§ What you will do
For the word "points", determine how many lines of the entries below contain it, and give only that number.

§ Dataset content
********************
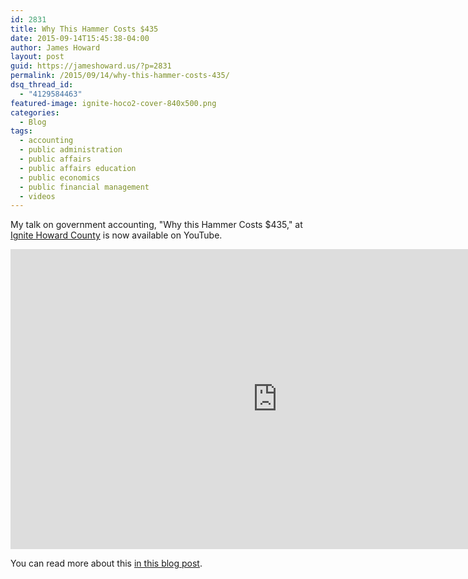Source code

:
 ```yaml
---
id: 2831
title: Why This Hammer Costs $435
date: 2015-09-14T15:45:38-04:00
author: James Howard
layout: post
guid: https://jameshoward.us/?p=2831
permalink: /2015/09/14/why-this-hammer-costs-435/
dsq_thread_id:
  - "4129584463"
featured-image: ignite-hoco2-cover-840x500.png
categories:
  - Blog
tags:
  - accounting
  - public administration
  - public affairs
  - public affairs education
  - public economics
  - public financial management
  - videos
---
```

My talk on government accounting, "Why this Hammer Costs $435," at [Ignite Howard County](http://ignitehowardcounty.com/) is now available on YouTube.

<iframe width="853" height="480" src="https://www.youtube-nocookie.com/embed/tmIIwYu8w1g?showinfo=0" frameborder="0" allowfullscreen></iframe>

You can read more about this [in this blog post](https://jameshoward.us/2015/01/31/hammer/).


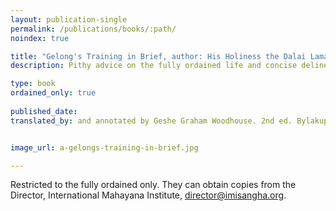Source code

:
 ```yaml
---
layout: publication-single
permalink: /publications/books/:path/
noindex: true

title: "Gelong's Training in Brief, author: His Holiness the Dalai Lama"
description: Pithy advice on the fully ordained life and concise delineations of each of the gelong's vows.

type: book
ordained_only: true
 
published_date: 
translated_by: and annotated by Geshe Graham Woodhouse. 2nd ed. Bylakuppe, India - Sera IMI House, 2017


image_url: a-gelongs-training-in-brief.jpg

---
```


Restricted to the fully ordained only. They can obtain copies from the Director, International Mahayana Institute, director@imisangha.org.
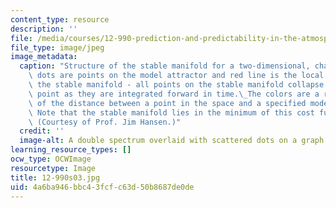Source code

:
 ```yaml
---
content_type: resource
description: ''
file: /media/courses/12-990-prediction-and-predictability-in-the-atmosphere-and-oceans-spring-2003/4a6ba946bbc43fcfc63d50b8687de0de_12-990s03.jpg
file_type: image/jpeg
image_metadata:
  caption: "Structure of the stable manifold for a two-dimensional, chaotic map. Black\
    \ dots are points on the model attractor and red line is the local structure of\
    \ the stable manifold - all points on the stable manifold collapse to the same\
    \ point as they are integrated forward in time.\_The colors are a representation\
    \ of the distance between a point in the space and a specified model trajectory.\
    \ Note that the stable manifold lies in the minimum of this cost function space.\
    \ (Courtesy of Prof. Jim Hansen.)"
  credit: ''
  image-alt: A double spectrum overlaid with scattered dots on a graph.
learning_resource_types: []
ocw_type: OCWImage
resourcetype: Image
title: 12-990s03.jpg
uid: 4a6ba946-bbc4-3fcf-c63d-50b8687de0de
---
```

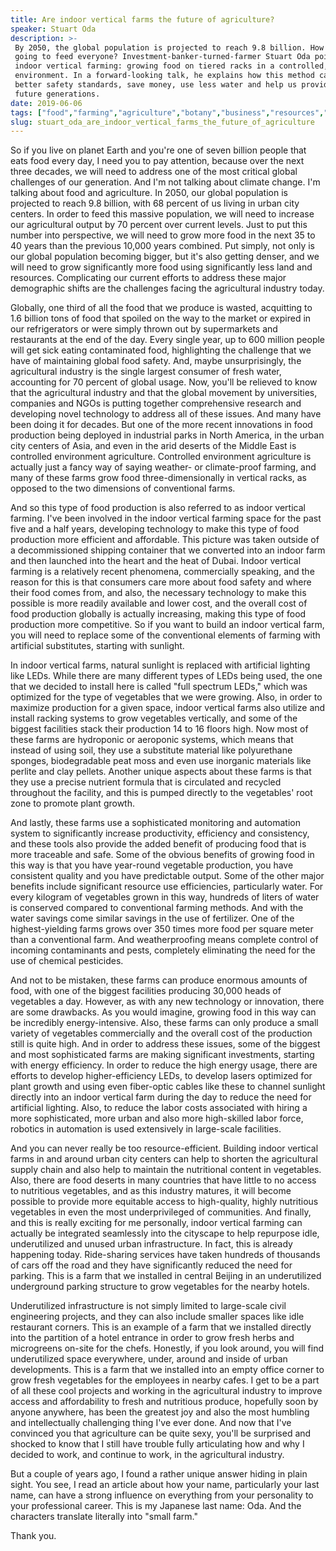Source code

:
 ```yaml
---
title: Are indoor vertical farms the future of agriculture?
speaker: Stuart Oda
description: >-
 By 2050, the global population is projected to reach 9.8 billion. How are we
 going to feed everyone? Investment-banker-turned-farmer Stuart Oda points to
 indoor vertical farming: growing food on tiered racks in a controlled, climate-proof
 environment. In a forward-looking talk, he explains how this method can maintain
 better safety standards, save money, use less water and help us provide for
 future generations.
date: 2019-06-06
tags: ["food","farming","agriculture","botany","business","resources","future","humanity","global-issues","urban-planning","cities","sustainability"]
slug: stuart_oda_are_indoor_vertical_farms_the_future_of_agriculture
---
```


So if you live on planet Earth and you're one of seven billion people that eats food every
day, I need you to pay attention, because over the next three decades, we will need to
address one of the most critical global challenges of our generation. And I'm not talking
about climate change. I'm talking about food and agriculture. In 2050, our global
population is projected to reach 9.8 billion, with 68 percent of us living in urban city
centers. In order to feed this massive population, we will need to increase our
agricultural output by 70 percent over current levels. Just to put this number into
perspective, we will need to grow more food in the next 35 to 40 years than the previous
10,000 years combined. Put simply, not only is our global population becoming bigger, but
it's also getting denser, and we will need to grow significantly more food using
significantly less land and resources. Complicating our current efforts to address these
major demographic shifts are the challenges facing the agricultural industry
today.

Globally, one third of all the food that we produce is wasted, acquitting to 1.6 billion
tons of food that spoiled on the way to the market or expired in our refrigerators or were
simply thrown out by supermarkets and restaurants at the end of the day. Every single
year, up to 600 million people will get sick eating contaminated food, highlighting the
challenge that we have of maintaining global food safety. And, maybe unsurprisingly, the
agricultural industry is the single largest consumer of fresh water, accounting for 70
percent of global usage. Now, you'll be relieved to know that the agricultural industry and
that the global movement by universities, companies and NGOs is putting together
comprehensive research and developing novel technology to address all of these issues. And
many have been doing it for decades. But one of the more recent innovations in food
production being deployed in industrial parks in North America, in the urban city centers
of Asia, and even in the arid deserts of the Middle East is controlled environment
agriculture. Controlled environment agriculture is actually just a fancy way of saying
weather- or climate-proof farming, and many of these farms grow food three-dimensionally
in vertical racks, as opposed to the two dimensions of conventional farms.

And so this type of food production is also referred to as indoor vertical farming. I've
been involved in the indoor vertical farming space for the past five and a half years,
developing technology to make this type of food production more efficient and affordable.
This picture was taken outside of a decommissioned shipping container that we converted
into an indoor farm and then launched into the heart and the heat of Dubai. Indoor vertical
farming is a relatively recent phenomena, commercially speaking, and the reason for this
is that consumers care more about food safety and where their food comes from, and also,
the necessary technology to make this possible is more readily available and lower cost,
and the overall cost of food production globally is actually increasing, making this type
of food production more competitive. So if you want to build an indoor vertical farm, you
will need to replace some of the conventional elements of farming with artificial
substitutes, starting with sunlight.

In indoor vertical farms, natural sunlight is replaced with artificial lighting like LEDs.
While there are many different types of LEDs being used, the one that we decided to
install here is called "full spectrum LEDs," which was optimized for the type of
vegetables that we were growing. Also, in order to maximize production for a given space,
indoor vertical farms also utilize and install racking systems to grow vegetables
vertically, and some of the biggest facilities stack their production 14 to 16 floors
high. Now most of these farms are hydroponic or aeroponic systems, which means that instead
of using soil, they use a substitute material like polyurethane sponges, biodegradable
peat moss and even use inorganic materials like perlite and clay pellets. Another unique
aspects about these farms is that they use a precise nutrient formula that is circulated
and recycled throughout the facility, and this is pumped directly to the vegetables' root
zone to promote plant growth.

And lastly, these farms use a sophisticated monitoring and automation system to
significantly increase productivity, efficiency and consistency, and these tools also
provide the added benefit of producing food that is more traceable and safe. Some of the
obvious benefits of growing food in this way is that you have year-round vegetable
production, you have consistent quality and you have predictable output. Some of the other
major benefits include significant resource use efficiencies, particularly water. For
every kilogram of vegetables grown in this way, hundreds of liters of water is conserved
compared to conventional farming methods. And with the water savings come similar savings
in the use of fertilizer. One of the highest-yielding farms grows over 350 times more food
per square meter than a conventional farm. And weatherproofing means complete control of
incoming contaminants and pests, completely eliminating the need for the use of chemical
pesticides.

And not to be mistaken, these farms can produce enormous amounts of food, with one of the
biggest facilities producing 30,000 heads of vegetables a day. However, as with any new
technology or innovation, there are some drawbacks. As you would imagine, growing food in
this way can be incredibly energy-intensive. Also, these farms can only produce a small
variety of vegetables commercially and the overall cost of the production still is quite
high. And in order to address these issues, some of the biggest and most sophisticated
farms are making significant investments, starting with energy efficiency. In order to
reduce the high energy usage, there are efforts to develop higher-efficiency LEDs, to
develop lasers optimized for plant growth and using even fiber-optic cables like these to
channel sunlight directly into an indoor vertical farm during the day to reduce the need
for artificial lighting. Also, to reduce the labor costs associated with hiring a more
sophisticated, more urban and also more high-skilled labor force, robotics in automation
is used extensively in large-scale facilities.

And you can never really be too resource-efficient. Building indoor vertical farms in and
around urban city centers can help to shorten the agricultural supply chain and also help
to maintain the nutritional content in vegetables. Also, there are food deserts in many
countries that have little to no access to nutritious vegetables, and as this industry
matures, it will become possible to provide more equitable access to high-quality, highly
nutritious vegetables in even the most underprivileged of communities. And finally, and
this is really exciting for me personally, indoor vertical farming can actually be
integrated seamlessly into the cityscape to help repurpose idle, underutilized and unused
urban infrastructure. In fact, this is already happening today. Ride-sharing services have
taken hundreds of thousands of cars off the road and they have significantly reduced the
need for parking. This is a farm that we installed in central Beijing in an underutilized
underground parking structure to grow vegetables for the nearby hotels.

Underutilized infrastructure is not simply limited to large-scale civil engineering
projects, and they can also include smaller spaces like idle restaurant corners. This is
an example of a farm that we installed directly into the partition of a hotel entrance in
order to grow fresh herbs and microgreens on-site for the chefs. Honestly, if you look
around, you will find underutilized space everywhere, under, around and inside of urban
developments. This is a farm that we installed into an empty office corner to grow fresh
vegetables for the employees in nearby cafes. I get to be a part of all these cool projects
and working in the agricultural industry to improve access and affordability to fresh and
nutritious produce, hopefully soon by anyone anywhere, has been the greatest joy and also
the most humbling and intellectually challenging thing I've ever done. And now that I've
convinced you that agriculture can be quite sexy, you'll be surprised and shocked to know
that I still have trouble fully articulating how and why I decided to work, and continue
to work, in the agricultural industry.

But a couple of years ago, I found a rather unique answer hiding in plain sight. You see,
I read an article about how your name, particularly your last name, can have a strong
influence on everything from your personality to your professional career. This is my
Japanese last name: Oda. And the characters translate literally into "small
farm."

Thank you.

<!--
ad_duration=3.33
comment_count=33
event="TED Salon Brightline Initiative"
external_start_time=0
has_talk_citation=1
intro_duration=11.82
is_subtitle_required="False"
is_talk_featured="True"
language="en"
language_swap="False"
native_language="en"
number_of_related_talks=6
number_of_speakers=1
number_of_subtitled_videos=20
number_of_tags=12
number_of_talk_download_languages=20
number_of_talk_more_resources=0
number_of_talk_recommendations=0
number_of_talks_take_actions=1
post_ad_duration=0.83
published_timestamp="2020-01-21 20:59:41"
recording_date="2019-06-06"
speaker_description="Entrepreneur, urban farmer"
speaker_is_published=1
speaker_name="Stuart Oda"
talk_more_resources=[]
talk_name="Are indoor vertical farms the future of agriculture?"
talks_tags=["food","farming","agriculture","botany","business","resources","future","humanity","global-issues","urban-planning","cities","sustainability"]
url_audio="https://download.ted.com/talks/StuartOda_2019S.mp3?apikey=acme-roadrunner"
url_photo_speaker="https://pe.tedcdn.com/images/ted/740c0d84891285484b4c0debacca4194033f5a7e_254x191.jpg"
url_photo_talk="https://s3.amazonaws.com/talkstar-photos/uploads/db109001-bed2-4402-8ef2-19ebcb54afc2/StuartOda_2019S-embed.jpg"
url_webpage="https://www.ted.com/talks/stuart_oda_are_indoor_vertical_farms_the_future_of_agriculture"
video_type_name="TED Salon Talk (partner)"
-->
********************
§ Response to this exercise
3